Stored data entries

++++++++++++++++++++

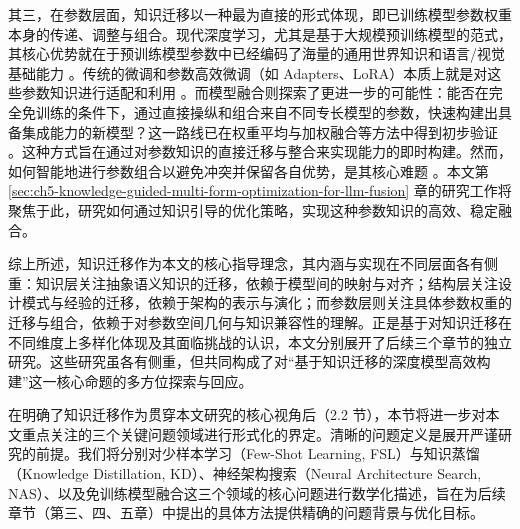\documentclass[../main.tex]{subfiles}
\begin{document}
其三，在参数层面，知识迁移以一种最为直接的形式体现，即已训练模型参数权重本身的传递、调整与组合。现代深度学习，尤其是基于大规模预训练模型的范式，其核心优势就在于预训练模型参数中已经编码了海量的通用世界知识和语言/视觉基础能力 \cite{bertpretraining_devlin_2019,languagemodelsare_brown_2020}。传统的微调和参数高效微调（如 Adapters、LoRA）本质上就是对这些参数知识进行适配和利用 \cite{parameterefficienttransfer_houlsby_2019,loralowrank_hu_2022}。而模型融合则探索了更进一步的可能性：能否在完全免训练的条件下，通过直接操纵和组合来自不同专长模型的参数，快速构建出具备集成能力的新模型？这一路线已在权重平均与加权融合等方法中得到初步验证 \cite{modelsoupsaveraging_wortsman_2022,mergingmodelsfisher_matena_2022,editingmodelstask_ilharco_2023}。这种方式旨在通过对参数知识的直接迁移与整合来实现能力的即时构建。然而，如何智能地进行参数组合以避免冲突并保留各自优势，是其核心难题 \cite{gitrebasin_ainsworth_2023,losssurfacesmode_garipov_2018}。本文第 \ref{sec:ch5-knowledge-guided-multi-form-optimization-for-llm-fusion} 章的研究工作将聚焦于此，研究如何通过知识引导的优化策略，实现这种参数知识的高效、稳定融合。

综上所述，知识迁移作为本文的核心指导理念，其内涵与实现在不同层面各有侧重：知识层关注抽象语义知识的迁移，依赖于模型间的映射与对齐；结构层关注设计模式与经验的迁移，依赖于架构的表示与演化；而参数层则关注具体参数权重的迁移与组合，依赖于对参数空间几何与知识兼容性的理解。正是基于对知识迁移在不同维度上多样化体现及其面临挑战的认识，本文分别展开了后续三个章节的独立研究。这些研究虽各有侧重，但共同构成了对“基于知识迁移的深度模型高效构建”这一核心命题的多方位探索与回应。

\label{sec:ch2-3-formalizing-key-problem-domain}

在明确了知识迁移作为贯穿本文研究的核心视角后（2.2 节），本节将进一步对本文重点关注的三个关键问题领域进行形式化的界定。清晰的问题定义是展开严谨研究的前提。我们将分别对少样本学习（Few-Shot Learning, FSL）与知识蒸馏（Knowledge Distillation, KD）、神经架构搜索（Neural Architecture Search, NAS）、以及免训练模型融合这三个领域的核心问题进行数学化描述，旨在为后续章节（第三、四、五章）中提出的具体方法提供精确的问题背景与优化目标。

\label{sec:ch2-3-1-few-shot-learning-and-distillation}
\end{document}
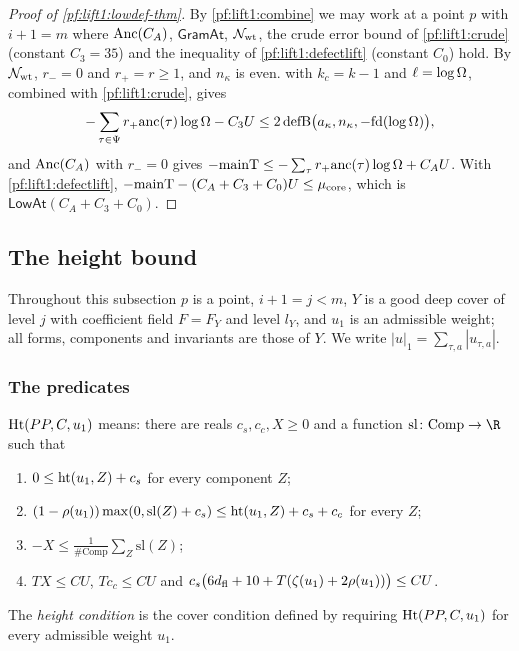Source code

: \begin{proof}[Proof of \cref{pf:lift1:lowdef-thm}]
By \cref{pf:lift1:combine} we may work at a point $p$ with $i+1=m$ where $\mathrm{Anc}(C_A)$,
$\mathsf{GramAt}$, $\mathcal N_{\mathrm{wt}}$, the crude error bound of \cref{pf:lift1:crude} (constant $C_3=35$)
and the inequality of \cref{pf:lift1:defectlift} (constant $C_0$) hold. By $\mathcal N_{\mathrm{wt}}$, $r_-=0$
and $r_+=r\ge1$, and $n_\kappa$ is even.  with $k_c=k-1$ and
$\ell=\log\Omega$, combined with \cref{pf:lift1:crude}, gives
\[
-\sum_{\tau\in\Psi}r_+\mathrm{anc}(\tau)\log\Omega-C_3U\le2\,\mathrm{defB}\bigl(a_\kappa,n_\kappa,-\mathrm{fd}(\log\Omega)\bigr),
\]
and $\mathrm{Anc}(C_A)$ with $r_-=0$ gives
$-\mathrm{mainT}\le-\sum_\tau r_+\mathrm{anc}(\tau)\log\Omega+C_AU$. With \cref{pf:lift1:defectlift},
$-\mathrm{mainT}-(C_A+C_3+C_0)U\le\mu_{\mathrm{core}}$, which is $\mathsf{LowAt}(C_A+C_3+C_0)$.
\end{proof}

\subsection{The height bound}\label{pf:lift1:height}

Throughout this subsection $p$ is a point, $i+1=j<m$, $Y$ is a good deep cover of level $j$ with
coefficient field $F=F_Y$ and level $l_Y$, and $u_1$ is an admissible weight; all forms, components and
invariants are those of $Y$. We write $|u|_1=\sum_{\tau,a}|u_{\tau,a}|$.

\subsubsection*{The predicates}
\begin{definition}\label{pf:lift1:heightat}
$\mathrm{Ht}(PP,C,u_1)$ means: there are reals $c_s,c_c,X\ge0$ and a function
$\mathrm{sl}\colon\mathrm{Comp}\to\R$ such that
\begin{enumerate}[label=(H\arabic*)]
\item\label{pf:lift1:H1} $0\le\mathrm{ht}(u_1,Z)+c_s$ for every component $Z$;
\item\label{pf:lift1:H2} $(1-\rho(u_1))\max(0,\mathrm{sl}(Z)+c_s)\le\mathrm{ht}(u_1,Z)+c_s+c_c$ for every $Z$;
\item\label{pf:lift1:H3} $-X\le\frac1{\#\mathrm{Comp}}\sum_Z\mathrm{sl}(Z)$;
\item\label{pf:lift1:H4} $TX\le CU$, $Tc_c\le CU$ and
  $c_s\bigl(6d_{\mathrm{fl}}+10+T(\zeta(u_1)+2\rho(u_1))\bigr)\le CU$.
\end{enumerate}
The \emph{height condition} is the cover condition defined by requiring $\mathrm{Ht}(PP,C,u_1)$ for
every admissible weight $u_1$.
\end{definition}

++++++++++++++++++++

▸ TASK DETAILS
Tell how many lines in the data include the string "cover". Reply with the number and no other text.

▸ RESPONSE BOX
2